Secret Profiles¶
What Are Profiles?¶
Every application that supports OIDC/OAuth2 authentication needs the same core data -- a client ID, a client secret, endpoint URLs, and scopes. However, each application expects that data under different environment variable names.
Grafana expects GF_AUTH_GENERIC_OAUTH_CLIENT_ID. OpenWebUI expects OAUTH_CLIENT_ID. ArgoCD expects the secret value stored under dex.authentik.clientSecret. The underlying data is identical; only the key names differ.

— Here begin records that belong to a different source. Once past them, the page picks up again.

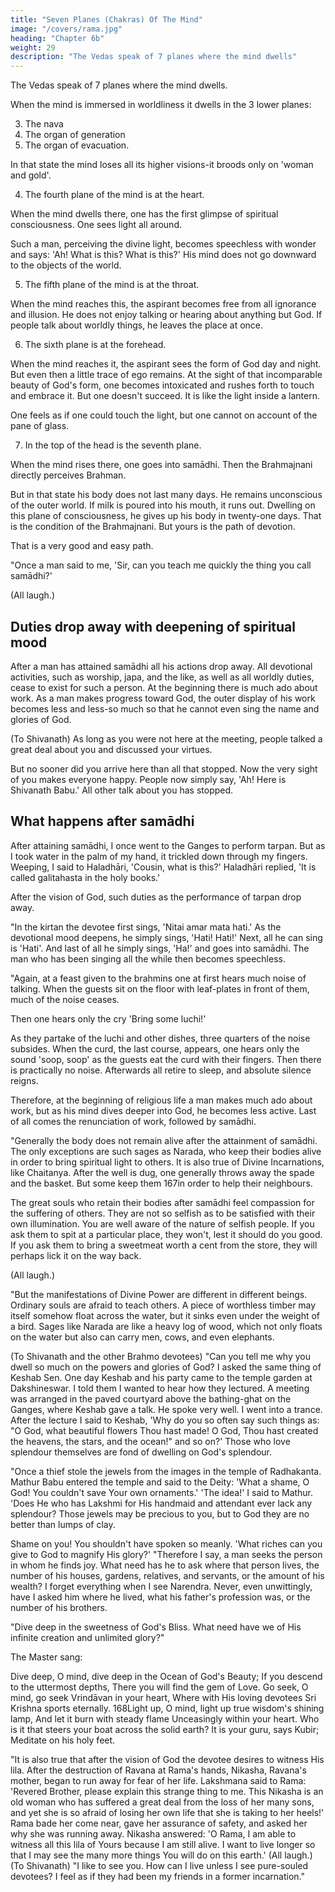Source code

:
 ```yaml
---
title: "Seven Planes (Chakras) Of The Mind"
image: "/covers/rama.jpg"
heading: "Chapter 6b"
weight: 29
description: "The Vedas speak of 7 planes where the mind dwells"
---
```



The Vedas speak of 7 planes where the mind dwells. 

When the mind is immersed in worldliness it dwells in the 3 lower planes:

3. The nava
2. The organ of generation
1. The organ of evacuation.

In that state the mind loses all its higher visions-it broods only on 'woman and gold'.

4. The fourth plane of the mind is at the heart. 

When the mind dwells there, one has the first glimpse of spiritual consciousness. One sees light all around.

Such a man, perceiving the divine light, becomes speechless with wonder and says: 'Ah! What is this? What is this?' His mind does not go downward to the objects of the world.

5. The fifth plane of the mind is at the throat. 

When the mind reaches this, the aspirant becomes free from all ignorance and illusion. He does not enjoy talking or hearing about anything but God. If people talk about worldly things, he leaves the place at once. 

6. The sixth plane is at the forehead. 

When the mind reaches it, the aspirant sees the form of God day and night. But even then a little trace of ego remains. At the sight of that incomparable beauty of God's form, one becomes intoxicated and rushes forth to touch and embrace it. But one doesn't succeed. It is like the light inside a lantern. 

One feels as if one could touch the light, but one cannot on account of the pane of glass.

7. In the top of the head is the seventh plane. 

When the mind rises there, one goes into samādhi. Then the Brahmajnani directly perceives Brahman. 

But in that state his body does not last many days. He remains unconscious of the outer world. If milk is poured into his mouth, it runs out. Dwelling on this plane of consciousness, he gives up his body in twenty-one days. That is the condition of the Brahmajnani. But yours is the path of devotion.


That is a very good and easy path.

"Once a man said to me, 'Sir, can you teach me quickly the thing you call samādhi?' 

(All laugh.)


## Duties drop away with deepening of spiritual mood

After a man has attained samādhi all his actions drop away. All devotional activities, such as worship, japa, and the like, as well as all worldly duties, cease to exist for such a person. At the beginning there is much ado about work. As a man makes progress toward God, the outer display of his work becomes less and less-so much so that he cannot even sing the name and glories of God.

(To Shivanath) As long as you were not here at the meeting, people talked a great deal about you and discussed your virtues. 

But no sooner did you arrive here than all that stopped. Now the very sight of you makes everyone happy. People now simply say, 'Ah! Here is Shivanath Babu.' All other talk about you has stopped.


## What happens after samādhi

After attaining samādhi, I once went to the Ganges to perform tarpan. But as I took water in the palm of my hand, it trickled down through my fingers. Weeping, I said to Haladhāri, 'Cousin, what is this?' Haladhāri replied, 'It is called galitahasta in the holy books.' 

After the vision of God, such duties as the performance of tarpan drop away.

"In the kirtan the devotee first sings, 'Nitai amar mata hati.' As the devotional mood deepens, he simply sings, 'Hati! Hati!' Next, all he can sing is 'Hati'. And last of all he simply sings, 'Ha!' and goes into samādhi. The man who has been singing all the while then becomes speechless.

"Again, at a feast given to the brahmins one at first hears much noise of talking. When
the guests sit on the floor with leaf-plates in front of them, much of the noise ceases.

Then one hears only the cry 'Bring some luchi!'

As they partake of the luchi and other dishes, three quarters of the noise subsides. When the curd, the last course, appears, one hears only the sound 'soop, soop' as the guests eat the curd with their fingers. Then there is practically no noise. Afterwards all retire to sleep, and absolute silence reigns.

Therefore, at the beginning of religious life a man makes much ado about work,
but as his mind dives deeper into God, he becomes less active. Last of all comes the
renunciation of work, followed by samādhi.

"Generally the body does not remain alive after the attainment of samādhi. The only exceptions are such sages as Narada, who keep their bodies alive in order to bring spiritual light to others. It is also true of Divine Incarnations, like Chaitanya. After the well is dug, one generally throws away the spade and the basket. But some keep them 167in order to help their neighbours. 

The great souls who retain their bodies after samādhi feel compassion for the suffering of others. They are not so selfish as to be satisfied with their own illumination. You are well aware of the nature of selfish people. If you ask them to spit at a particular place, they won't, lest it should do you good. If you ask them to bring a sweetmeat worth a cent from the store, they will perhaps lick it on the way back. 

(All laugh.)

"But the manifestations of Divine Power are different in different beings. Ordinary souls are afraid to teach others. A piece of worthless timber may itself somehow float across the water, but it sinks even under the weight of a bird. Sages like Narada are like a heavy log of wood, which not only floats on the water but also can carry men, cows, and even elephants.

(To Shivanath and the other Brahmo devotees) "Can you tell me why you dwell so much on the powers and glories of God? I asked the same thing of Keshab Sen. One day Keshab and his party came to the temple garden at Dakshineswar. I told them I wanted to hear how they lectured. A meeting was arranged in the paved courtyard above the bathing-ghat on the Ganges, where Keshab gave a talk. He spoke very well. I went into a trance. After the lecture I said to Keshab, 'Why do you so often say such things as: "O God, what beautiful flowers Thou hast made! O God, Thou hast created the heavens, the stars, and the ocean!" and so on?' Those who love splendour themselves are fond of dwelling on God's splendour.

"Once a thief stole the jewels from the images in the temple of Radhakanta. Mathur Babu entered the temple and said to the Deity: 'What a shame, O God! You couldn't save Your own ornaments.' 'The idea!' I said to Mathur. 'Does He who has Lakshmi for
His handmaid and attendant ever lack any splendour? Those jewels may be precious to
you, but to God they are no better than lumps of clay.

Shame on you! You shouldn't have spoken so meanly. 'What riches can you give to God to magnify His glory?'
"Therefore I say, a man seeks the person in whom he finds joy. What need has he to
ask where that person lives, the number of his houses, gardens, relatives, and servants,
or the amount of his wealth? I forget everything when I see Narendra. Never, even
unwittingly, have I asked him where he lived, what his father's profession was, or the
number of his brothers.

"Dive deep in the sweetness of God's Bliss. What need have we of His infinite creation and unlimited glory?"

The Master sang:

Dive deep, O mind, dive deep in the Ocean of God's Beauty;
If you descend to the uttermost depths,
There you will find the gem of Love.
Go seek, O mind, go seek Vrindāvan in your heart,
Where with His loving devotees
Sri Krishna sports eternally.
168Light up, O mind, light up true wisdom's shining lamp,
And let it burn with steady flame
Unceasingly within your heart.
Who is it that steers your boat across the solid earth?
It is your guru, says Kubir;
Meditate on his holy feet.

"It is also true that after the vision of God the devotee desires to witness His lila. After the destruction of Ravana at Rama's hands, Nikasha, Ravana's mother, began to run away for fear of her life. Lakshmana said to Rama:
'Revered Brother, please explain this strange thing to me. This Nikasha is an old woman
who has suffered a great deal from the loss of her many sons, and yet she is so afraid of
losing her own life that she is taking to her heels!' Rama bade her come near, gave her
assurance of safety, and asked her why she was running away. Nikasha answered: 'O
Rama, I am able to witness all this lila of Yours because I am still alive. I want to live
longer so that I may see the many more things You will do on this earth.' (All laugh.)
(To Shivanath) "I like to see you. How can I live unless I see pure-souled devotees? I
feel as if they had been my friends in a former incarnation."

Profiles solve this mapping problem. A profile is a named transformation that takes OIDC source data from the Authentik API and produces a Kubernetes Secret with the correct key names for a specific application. Instead of manually specifying every key in secretOverrides, you set secretProfile: grafana and the operator handles the rest.
OIDC Source Data¶
The operator retrieves and derives the following values from the Authentik API for every OIDCClient CR:
| Variable | Source |
|---|---|
clientId | Authentik API — provider client ID |
clientSecret | Authentik API — provider client secret |
authorizeUrl | {baseURL}/application/o/authorize/ (global) |
tokenUrl | {baseURL}/application/o/token/ (global) |
userinfoUrl | {baseURL}/application/o/userinfo/ (global) |
issuerUrl | {baseURL}/application/o/{slug}/ (per-app) |
logoutUrl | {baseURL}/application/o/{slug}/end-session/ (per-app) |
scopes | openid email profile (default) |
Global vs Per-App Endpoints
The authorizeUrl, tokenUrl, and userinfoUrl endpoints are global in Authentik -- they do not change per application. Only issuerUrl is unique to each application slug.
Available Profiles¶
| Profile | Target Application | Description |
|---|---|---|
grafana | Grafana | Maps to Grafana's Generic OAuth environment variables |
openwebui | OpenWebUI | Maps to OpenWebUI's OAuth environment variables |
argocd | ArgoCD | Produces keys for argocd-secret for Dex OIDC integration |
ragflow | RagFlow | Produces OIDC values for service_conf.yaml configuration |
generic | Any application | Uses plain OIDC variable names as secret keys |
Fallback Behavior
If an unrecognized profile name is specified, the operator falls back to the generic profile.
SAML Signing Certificate Keys¶
When an Authentik OAuth2 provider has a signing key configured (under System > Certificates), the operator automatically fetches the certificate and adds it to the generated secret.
| Profile | Added Keys |
|---|---|
argocd | caData (base64 PEM), caFingerprint (SHA256) |
| All others | saml.crt (PEM), saml.fingerprint (SHA256) |
These keys only appear when the provider's signing_key field is set in Authentik. If no signing key is configured, no additional keys are added.
Useful for SAML Verification
Apps like Dex need the signing certificate to verify SAML assertions. The operator exposes this data automatically so you don't need to manually copy certificates.
Secret Overrides¶
Every profile produces a base set of key-value pairs. The secretOverrides field in the OIDCClient CR lets you add or replace keys on top of the profile output.
Overrides are merged after the profile runs, so they take precedence over any profile-generated value.
spec:
secretProfile: grafana
secretOverrides:
# Override a profile-generated key
GF_AUTH_GENERIC_OAUTH_SCOPES: "openid email profile groups"
# Add a key the profile does not produce
GF_AUTH_GENERIC_OAUTH_ROLE_ATTRIBUTE_PATH: >-
contains(groups, 'admins') && 'Admin' || 'Viewer'
Common use cases for overrides:
- Custom scopes -- add
groupsor other scopes beyond the defaultopenid email profile - Application-specific settings -- Grafana role mapping, sign-up policies, etc.
- Extra static values -- any additional key-value pairs the consuming application needs
- Adapting the generic profile -- use
genericas a base and override keys to match a specific app
Override Keys Must Be Exact
Override keys are used verbatim as Secret data keys. Ensure they match exactly what your application expects, including casing and punctuation.